What is a safe speed on a highway? That is a question that the Ontario government is trying to figure out. And they are wasting their time trying to answer it and they are wasting the public’s time.

Most drivers have an inflated idea of their driving skills and tend to push their limits. What drivers really need to consider are the driving conditions, visibility and condition of the vehicle they are using. The condition of the driver and others on the road are also a factor.

As Highway 400 passes through the city of Barrie, I am very used to turning on to the highway and setting my cruise control for the average speed on the left of the southbound lanes. That setting for many years, under good driving conditions, has been 120 kilometres per hour (74.5 mph). In an average of about 30 trips per year over the past 10 years, I have never been stopped by the provincial police who regularly patrol that highway.

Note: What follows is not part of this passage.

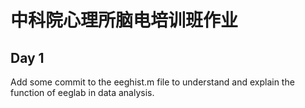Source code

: # 中科院心理所脑电培训班作业

## Day 1

Add some commit to the eeghist.m file to understand and explain the function of eeglab in data analysis.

The truth is that the de facto speed limit on all 400 series in Ontario has been 120 kilometres per hour for many years. These are restricted-access, multilane highways with centre dividers between the lanes in each direction. Sure, you will get a ticket for careless or abrupt lane changes and other motoring infractions but someone driving carefully and considerately at 20 clicks over the speed limit does not seem to be committing an offense.

So, what are those geniuses at Queen’s Park doing? They are creating some sections of 400 series highways where the drivers can feel free to drive at 110 kilometres per hour. They tell us that it is a test to see if people really want to drive so fast. I would be more worried if the de facto speed limit went up to 130 kilometres. We have to remember that not all of us have the reaction times of a race car driver.

And remember why many people go to auto races. They are watching for the more spectacular crashes.